In the 2000s, the pace of development in browsers was glacial. You had the
choice of using crazy browser hacks, or trying to do it with JavaScript, which
often turned out to be slow. Waiting for bug fixes or new features was
pointless.

Since about 2011, the pace of change has been enormous. Concepts which we only
dreamed about in 2005 - transitions, animation, flexbox - now have a spec and
are even supported. OK, some of the implementations are buggy, but the
alternative would be for browser vendors not to implement them in production
until all the bugs were ironed out.

I'm happy that the browser vendors release code that is largely working,
despite the bugs. I have confidence that they will fix those bugs. If I'm
happy to use the buggy implementation, I can. If I prefer to wait for a bug-
free stable version, I can. The choice is mine.

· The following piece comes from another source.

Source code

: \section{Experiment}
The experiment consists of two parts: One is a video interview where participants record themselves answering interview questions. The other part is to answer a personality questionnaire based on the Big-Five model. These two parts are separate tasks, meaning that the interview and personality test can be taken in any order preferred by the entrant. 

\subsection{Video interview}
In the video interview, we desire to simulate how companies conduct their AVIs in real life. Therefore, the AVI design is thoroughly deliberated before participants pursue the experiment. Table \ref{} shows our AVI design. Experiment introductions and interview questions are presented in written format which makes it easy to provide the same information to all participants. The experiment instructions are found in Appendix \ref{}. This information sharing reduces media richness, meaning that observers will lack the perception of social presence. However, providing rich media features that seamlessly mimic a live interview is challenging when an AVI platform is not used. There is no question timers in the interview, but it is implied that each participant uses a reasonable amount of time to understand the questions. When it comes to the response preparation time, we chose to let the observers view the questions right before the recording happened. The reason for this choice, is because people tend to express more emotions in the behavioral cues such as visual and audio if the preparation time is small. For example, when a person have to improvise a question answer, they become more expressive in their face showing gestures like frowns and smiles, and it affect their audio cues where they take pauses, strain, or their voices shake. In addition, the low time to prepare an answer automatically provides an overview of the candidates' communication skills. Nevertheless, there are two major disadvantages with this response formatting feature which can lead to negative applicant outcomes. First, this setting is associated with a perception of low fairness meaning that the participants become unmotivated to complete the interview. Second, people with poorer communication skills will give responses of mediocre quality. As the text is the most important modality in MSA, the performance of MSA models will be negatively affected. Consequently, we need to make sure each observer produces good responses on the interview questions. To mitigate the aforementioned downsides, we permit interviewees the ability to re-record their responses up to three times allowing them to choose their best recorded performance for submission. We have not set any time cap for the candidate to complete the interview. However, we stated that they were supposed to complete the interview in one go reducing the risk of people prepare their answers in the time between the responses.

The sense of entitlement amongst many front end developers is immense. They
contribute nothing to the development of either the standards or the browsers,
and yet they moan when it takes more than a few months to introduce a
completely bug-free, consistent browser implementation.

I guess the summary of my rant is: if you want stability, use the old-
fashioned JavaScript implementations. If you want cutting edge, be prepared to
work around bugs. And if you don't contribute anything to the development of
the browsers, be happy with whatever you're given.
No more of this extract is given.